Locate the line with "# **ModifyAssistant**" in the material. Copy that line and each one after it, through the last, exactly and with nothing else.

-- Opening Marker --

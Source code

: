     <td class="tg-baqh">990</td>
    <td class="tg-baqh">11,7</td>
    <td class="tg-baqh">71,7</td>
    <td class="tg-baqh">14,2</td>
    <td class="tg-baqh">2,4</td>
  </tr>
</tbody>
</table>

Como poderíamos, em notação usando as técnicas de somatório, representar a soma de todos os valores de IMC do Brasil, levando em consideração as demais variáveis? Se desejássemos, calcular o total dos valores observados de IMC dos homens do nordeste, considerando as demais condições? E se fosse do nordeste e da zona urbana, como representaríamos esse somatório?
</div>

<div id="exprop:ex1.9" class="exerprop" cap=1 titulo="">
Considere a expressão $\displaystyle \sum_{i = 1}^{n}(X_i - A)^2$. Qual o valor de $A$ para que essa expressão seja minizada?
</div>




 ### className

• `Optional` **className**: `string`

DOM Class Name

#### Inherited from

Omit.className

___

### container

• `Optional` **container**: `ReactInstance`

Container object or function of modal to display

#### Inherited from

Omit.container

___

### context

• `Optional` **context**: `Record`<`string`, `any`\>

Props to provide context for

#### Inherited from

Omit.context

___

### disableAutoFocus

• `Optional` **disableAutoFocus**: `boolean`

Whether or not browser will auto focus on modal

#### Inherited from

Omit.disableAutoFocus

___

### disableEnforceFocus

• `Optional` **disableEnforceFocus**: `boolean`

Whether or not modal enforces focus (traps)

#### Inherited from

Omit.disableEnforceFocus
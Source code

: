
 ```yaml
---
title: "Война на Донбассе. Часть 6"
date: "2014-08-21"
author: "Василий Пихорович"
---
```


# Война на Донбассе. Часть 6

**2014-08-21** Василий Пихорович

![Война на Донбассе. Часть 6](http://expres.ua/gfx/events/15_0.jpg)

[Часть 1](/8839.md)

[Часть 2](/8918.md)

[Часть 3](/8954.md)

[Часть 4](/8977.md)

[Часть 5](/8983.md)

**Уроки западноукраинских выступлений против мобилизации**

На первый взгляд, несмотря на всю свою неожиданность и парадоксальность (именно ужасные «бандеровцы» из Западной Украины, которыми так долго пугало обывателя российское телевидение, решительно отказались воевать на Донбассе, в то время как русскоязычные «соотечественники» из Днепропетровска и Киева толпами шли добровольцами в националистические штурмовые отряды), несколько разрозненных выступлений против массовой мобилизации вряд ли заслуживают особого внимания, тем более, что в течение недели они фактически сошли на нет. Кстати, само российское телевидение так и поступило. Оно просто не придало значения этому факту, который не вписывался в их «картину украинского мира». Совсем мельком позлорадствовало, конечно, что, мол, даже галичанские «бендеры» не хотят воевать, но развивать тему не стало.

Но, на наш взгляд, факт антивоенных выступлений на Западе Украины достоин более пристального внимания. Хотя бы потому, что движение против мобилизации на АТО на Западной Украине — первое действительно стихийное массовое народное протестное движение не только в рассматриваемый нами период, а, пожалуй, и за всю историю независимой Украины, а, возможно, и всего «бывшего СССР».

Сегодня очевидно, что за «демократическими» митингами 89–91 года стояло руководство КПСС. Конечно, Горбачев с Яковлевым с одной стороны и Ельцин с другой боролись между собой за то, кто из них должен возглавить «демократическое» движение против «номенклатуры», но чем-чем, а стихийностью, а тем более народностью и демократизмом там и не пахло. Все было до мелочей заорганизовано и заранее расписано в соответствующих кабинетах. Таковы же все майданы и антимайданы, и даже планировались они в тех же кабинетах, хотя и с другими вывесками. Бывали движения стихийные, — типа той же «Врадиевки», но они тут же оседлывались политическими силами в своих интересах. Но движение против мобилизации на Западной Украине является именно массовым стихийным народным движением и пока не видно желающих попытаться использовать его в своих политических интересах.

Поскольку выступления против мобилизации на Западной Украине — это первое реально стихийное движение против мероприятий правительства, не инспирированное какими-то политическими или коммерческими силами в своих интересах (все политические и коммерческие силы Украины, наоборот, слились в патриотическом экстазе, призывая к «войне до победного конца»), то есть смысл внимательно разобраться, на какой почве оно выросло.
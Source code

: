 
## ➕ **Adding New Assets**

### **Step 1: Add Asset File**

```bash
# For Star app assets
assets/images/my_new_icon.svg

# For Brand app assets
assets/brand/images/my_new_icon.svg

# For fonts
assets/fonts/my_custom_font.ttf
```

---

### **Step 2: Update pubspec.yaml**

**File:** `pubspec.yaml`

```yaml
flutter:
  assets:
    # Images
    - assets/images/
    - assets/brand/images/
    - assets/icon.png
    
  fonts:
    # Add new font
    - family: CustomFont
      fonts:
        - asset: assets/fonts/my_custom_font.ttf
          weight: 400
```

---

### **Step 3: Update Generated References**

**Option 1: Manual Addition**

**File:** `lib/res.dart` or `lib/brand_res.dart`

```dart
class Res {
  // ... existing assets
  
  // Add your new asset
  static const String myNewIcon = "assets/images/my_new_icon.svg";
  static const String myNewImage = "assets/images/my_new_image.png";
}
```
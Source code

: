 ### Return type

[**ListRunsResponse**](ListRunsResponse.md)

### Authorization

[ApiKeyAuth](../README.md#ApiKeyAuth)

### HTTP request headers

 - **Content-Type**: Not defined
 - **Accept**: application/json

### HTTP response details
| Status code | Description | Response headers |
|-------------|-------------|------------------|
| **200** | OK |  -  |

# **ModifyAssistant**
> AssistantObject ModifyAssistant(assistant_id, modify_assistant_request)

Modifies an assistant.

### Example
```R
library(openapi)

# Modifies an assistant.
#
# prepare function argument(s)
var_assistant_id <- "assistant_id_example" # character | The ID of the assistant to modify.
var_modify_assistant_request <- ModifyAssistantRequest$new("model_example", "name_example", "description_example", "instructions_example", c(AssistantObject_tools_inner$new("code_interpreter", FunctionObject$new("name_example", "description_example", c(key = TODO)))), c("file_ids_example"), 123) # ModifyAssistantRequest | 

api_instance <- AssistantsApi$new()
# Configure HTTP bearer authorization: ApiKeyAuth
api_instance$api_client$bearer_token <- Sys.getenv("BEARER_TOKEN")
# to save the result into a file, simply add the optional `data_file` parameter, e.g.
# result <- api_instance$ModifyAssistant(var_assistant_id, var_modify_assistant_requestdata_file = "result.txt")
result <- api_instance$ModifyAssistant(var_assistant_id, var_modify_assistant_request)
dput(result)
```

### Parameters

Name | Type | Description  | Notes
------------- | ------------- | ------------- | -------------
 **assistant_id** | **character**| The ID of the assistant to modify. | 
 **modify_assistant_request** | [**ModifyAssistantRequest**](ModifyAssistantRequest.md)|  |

-- Closing Marker --

TASK OUTPUT ::
# **ModifyAssistant**
> AssistantObject ModifyAssistant(assistant_id, modify_assistant_request)

Modifies an assistant.

### Example
```R
library(openapi)

# Modifies an assistant.
#
# prepare function argument(s)
var_assistant_id <- "assistant_id_example" # character | The ID of the assistant to modify.
var_modify_assistant_request <- ModifyAssistantRequest$new("model_example", "name_example", "description_example", "instructions_example", c(AssistantObject_tools_inner$new("code_interpreter", FunctionObject$new("name_example", "description_example", c(key = TODO)))), c("file_ids_example"), 123) # ModifyAssistantRequest | 

api_instance <- AssistantsApi$new()
# Configure HTTP bearer authorization: ApiKeyAuth
api_instance$api_client$bearer_token <- Sys.getenv("BEARER_TOKEN")
# to save the result into a file, simply add the optional `data_file` parameter, e.g.
# result <- api_instance$ModifyAssistant(var_assistant_id, var_modify_assistant_requestdata_file = "result.txt")
result <- api_instance$ModifyAssistant(var_assistant_id, var_modify_assistant_request)
dput(result)
```

### Parameters

Name | Type | Description  | Notes
------------- | ------------- | ------------- | -------------
 **assistant_id** | **character**| The ID of the assistant to modify. | 
 **modify_assistant_request** | [**ModifyAssistantRequest**](ModifyAssistantRequest.md)|  |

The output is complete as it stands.